A form, this form of communication, writing that is, is one that I am particularly fond of these days because the opportunity to communicate to people during the day are rare for me, and, communication begins with conversations at night. Stephen Pressfield, in his wonderful book The War of Art talks beautifully about overcoming resistance. Pressfield explains how things like Sex, laziness, food and any obstacle that our lives create are forms of resistance. This being said, I want to overcome resistance and possibly become a better writer by doing just that….writing. I am going to try and write some words every day on here. If anyone has the patience to read this and would critique any part of this, I would become extremely gracious. Also, I believe in doing this, it will serve not only as a therapy to me, but, a gateway for you to learn more about me.

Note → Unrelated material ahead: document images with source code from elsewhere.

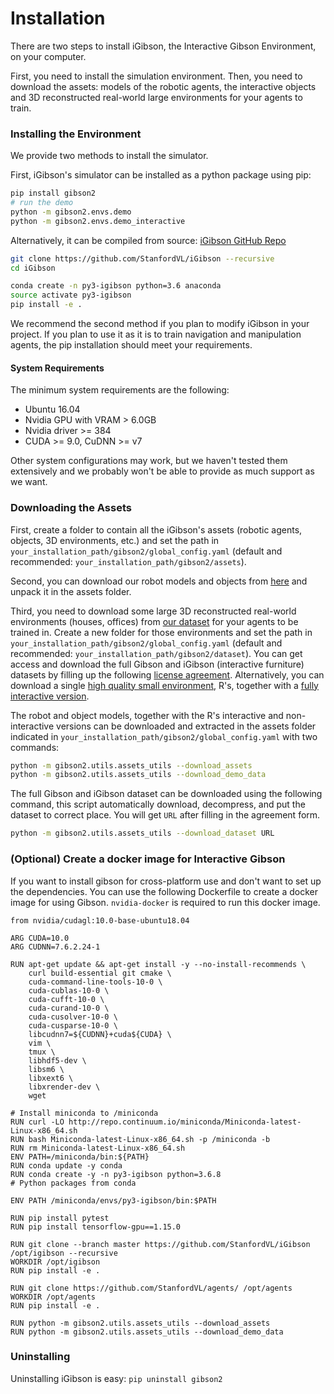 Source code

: # Installation
There are two steps to install iGibson, the Interactive Gibson Environment, on your computer.

First, you need to install the simulation environment. Then, you need to download the assets: models of the robotic agents, the interactive objects and 3D reconstructed real-world large environments for your agents to train.

### Installing the Environment

We provide two methods to install the simulator.

First, iGibson's simulator can be installed as a python package using pip:

```bash
pip install gibson2
# run the demo
python -m gibson2.envs.demo
python -m gibson2.envs.demo_interactive
```

Alternatively, it can be compiled from source: [iGibson GitHub Repo](https://github.com/StanfordVL/iGibson)

```bash
git clone https://github.com/StanfordVL/iGibson --recursive
cd iGibson

conda create -n py3-igibson python=3.6 anaconda
source activate py3-igibson
pip install -e .
```
We recommend the second method if you plan to modify iGibson in your project. If you plan to use it as it is to train navigation and manipulation agents, the pip installation should meet your requirements.

#### System Requirements

The minimum system requirements are the following:

- Ubuntu 16.04
- Nvidia GPU with VRAM > 6.0GB
- Nvidia driver >= 384
- CUDA >= 9.0, CuDNN >= v7

Other system configurations may work, but we haven't tested them extensively and we probably won't be able to provide as much support as we want.

### Downloading the Assets

First, create a folder to contain all the iGibson's assets (robotic agents, objects, 3D environments, etc.) and set the path in `your_installation_path/gibson2/global_config.yaml` (default and recommended: `your_installation_path/gibson2/assets`).

Second, you can download our robot models and objects from [here](https://storage.googleapis.com/gibson_scenes/assets_igibson.tar.gz) and unpack it in the assets folder.

Third, you need to download some large 3D reconstructed real-world environments (houses, offices) from [our dataset](dataset.md) for your agents to be trained in. Create a new folder for those environments and set the path in `your_installation_path/gibson2/global_config.yaml` (default and recommended: `your_installation_path/gibson2/dataset`). You can get access and download the full Gibson and iGibson (interactive furniture) datasets by filling up the following [license agreement](https://forms.gle/YTbzXjNtmmsra9KY6). Alternatively, you can download a single [high quality small environment](https://storage.googleapis.com/gibson_scenes/Rs.tar.gz), R's, together with a [fully interactive version](https://storage.googleapis.com/gibson_scenes/Rs_interactive.tar.gz).

The robot and object models, together with the R's interactive and non-interactive versions can be downloaded and extracted in the assets folder indicated in `your_installation_path/gibson2/global_config.yaml` with two commands:

```bash
python -m gibson2.utils.assets_utils --download_assets
python -m gibson2.utils.assets_utils --download_demo_data
```

The full Gibson and iGibson dataset can be downloaded using the following command, this script automatically download, decompress, and put the dataset to correct place. You will get `URL` after filling in the agreement form.

```bash
python -m gibson2.utils.assets_utils --download_dataset URL
```



### (Optional) Create a docker image for Interactive Gibson


If you want to install gibson for cross-platform use and don't want to set up the dependencies. You can use the
following Dockerfile to create a docker image for using Gibson.  `nvidia-docker` is required to run this docker image.

```text
from nvidia/cudagl:10.0-base-ubuntu18.04

ARG CUDA=10.0
ARG CUDNN=7.6.2.24-1

RUN apt-get update && apt-get install -y --no-install-recommends \
	curl build-essential git cmake \
	cuda-command-line-tools-10-0 \
    cuda-cublas-10-0 \
    cuda-cufft-10-0 \
    cuda-curand-10-0 \
    cuda-cusolver-10-0 \
    cuda-cusparse-10-0 \
    libcudnn7=${CUDNN}+cuda${CUDA} \
    vim \
    tmux \
    libhdf5-dev \
    libsm6 \
    libxext6 \
    libxrender-dev \
    wget

# Install miniconda to /miniconda
RUN curl -LO http://repo.continuum.io/miniconda/Miniconda-latest-Linux-x86_64.sh
RUN bash Miniconda-latest-Linux-x86_64.sh -p /miniconda -b
RUN rm Miniconda-latest-Linux-x86_64.sh
ENV PATH=/miniconda/bin:${PATH}
RUN conda update -y conda
RUN conda create -y -n py3-igibson python=3.6.8
# Python packages from conda

ENV PATH /miniconda/envs/py3-igibson/bin:$PATH

RUN pip install pytest
RUN pip install tensorflow-gpu==1.15.0

RUN git clone --branch master https://github.com/StanfordVL/iGibson /opt/igibson --recursive
WORKDIR /opt/igibson
RUN pip install -e .

RUN git clone https://github.com/StanfordVL/agents/ /opt/agents
WORKDIR /opt/agents
RUN pip install -e .

RUN python -m gibson2.utils.assets_utils --download_assets
RUN python -m gibson2.utils.assets_utils --download_demo_data

```


### Uninstalling
Uninstalling iGibson is easy: `pip uninstall gibson2`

Today, I would like to write about the catalyst to my weight loss.
I was 21, lonely, broken and 485lbs. Struggling with addiction and no sense of self worth, I walked the aisles of Walmart with my then girlfriend, and, we were picking out food because she always wanted me to lose weight (anytime you manipulate someone into something, especially, when its your attempt to change them, the recipient, is vastly damaged because you’ve treated them like an object), and, I separated from her because I felt she was being impatient and inconsiderate because I felt she wasn’t being flexible (we sound like a married couple don’t we?). I get to the liquids aisle, and, I was looking for two forms of God’s nectar, Powerade Zero and Crystal Light. With Powerade Zero in my hands, (Mixed Berry, because, I know you’re concerned with what flavor I like to drink) when I arrive to the Crystal Light (once again, I drink Pink Lemonde), and, I bend over to pick up the Crystal Light, and, shortly after looking up to find a little kid, no more than three or four years old, pointing at me from his moms cart, and laughing at me. He looked at his mom and said “How do people get that big?”. I walked away from the aisle, ashamed, broken and in search for something more.
Soon after, by a miracle of God the cancerous environment that I was in with my then girlfriend ended. This began the search for something more meaningful. In my search for something more meaningful, I not only found God, I also found myself.
There are several people in my life who inspire me to overcome resistance:
My friend Corey Magstadt has done a remarkable job being a stay at home Mom (Lucky Bastard), but, he also has created Launch Ministries (http://www.launchministry.org/)
And, my friend Dusty Rolli: who continues his pursuit of being a Heavy Music Superstar:
I hope everyone has a great day, drive safely!